I know a boy who is so beautiful it’s unreal. Everything about him makes me fall in love with him – over and over and over again. I know this is going to sound weird, but I think it’s all his imperfections that make me like him: his head is too small for his body, his mouth is too big, his lips are too red and his haircut is all wrong when he wears it that one way.  These are the things that I like most about him. Oh, and his dancing... do not get me started on the dancing.

Even if he can’t dance – like at all, which is fine because I can’t either – I could think of no better place than in his strong arms, rocking away like a baby being put to sleep by its mother. Surprisingly enough, it happens often: one minute, we’re on the couch, listening to music on my phone. Then a song that he likes will come on and the familiar call for me to turn it up, before I am pulled to my feet and into his waiting arms.

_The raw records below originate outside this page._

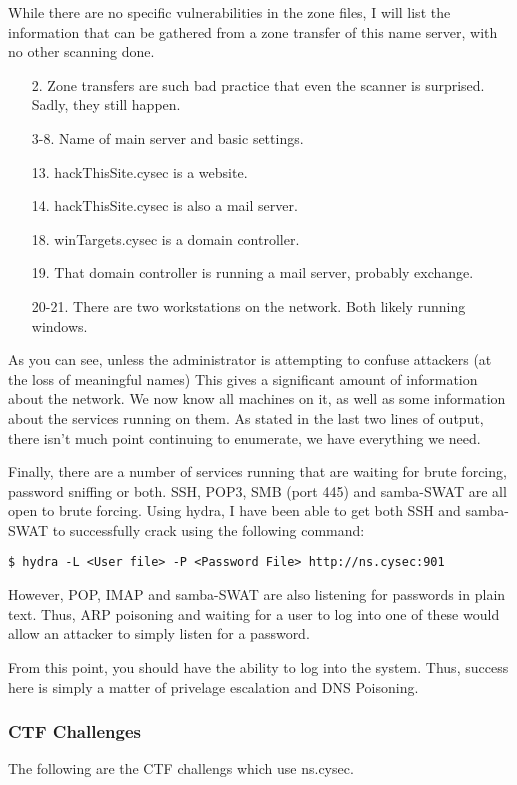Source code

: 				While there are no specific vulnerabilities in the zone files, I will list the information that can be gathered from a zone transfer of this name server, with no other scanning done. 
				
				\begin{enumerate}
					\item[2.] Zone transfers are such bad practice that even the scanner is surprised. Sadly, they still happen. 
					\item[3-8.] Name of main server and basic settings.
					\item[13.] hackThisSite.cysec is a website. 
					\item[14.] hackThisSite.cysec is also a mail server. 
					\item[18.] winTargets.cysec is a domain controller. 
					\item[19.] That domain controller is running a mail server, probably exchange. 
					\item[20-21.] There are two workstations on the network. Both likely running windows. 
				\end{enumerate}
				As you can see, unless the administrator is attempting to confuse attackers (at the loss of meaningful names)
				This gives a significant amount of information about the network. 
				We now know all machines on it, as well as some information about the services running on them. 
				As stated in the last two lines of output, there isn't much point continuing to enumerate, we have everything we need. 

				Finally, there are a number of services running that are waiting for brute forcing, password sniffing or both. 
				SSH, POP3, SMB (port 445) and samba-SWAT are all open to brute forcing. 
				Using hydra, I have been able to get both SSH and samba-SWAT to successfully crack using the following command:
				\begin{lstlisting}[style=CLI]
					$ hydra -L <User file> -P <Password File> http://ns.cysec:901
				\end{lstlisting}
					
				However, POP, IMAP and samba-SWAT are also listening for passwords in plain text. 
				Thus, ARP poisoning and waiting for a user to log into one of these would allow an attacker to simply listen for a password. 

				From this point, you should have the ability to log into the system. 
				Thus, success here is simply a matter of privelage escalation and DNS Poisoning. 
			\subsubsection{CTF Challenges}
				The following are the CTF challengs which use ns.cysec.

Speaking of waiting, that’s all I ever do. I wait for him to notice me, to realise that I’m right in front of his face. But can best friends really do that or is it only something saved for movies and TV shows? Maybe it’s better if he never knows. Maybe, if he never knows that the boy I complain about late at night is actually him, then I’ll avoid the pain of rejection and the heartbreak of losing my best friend.

I know a boy who is so beautiful, it’s unreal. The question is, does he really know me?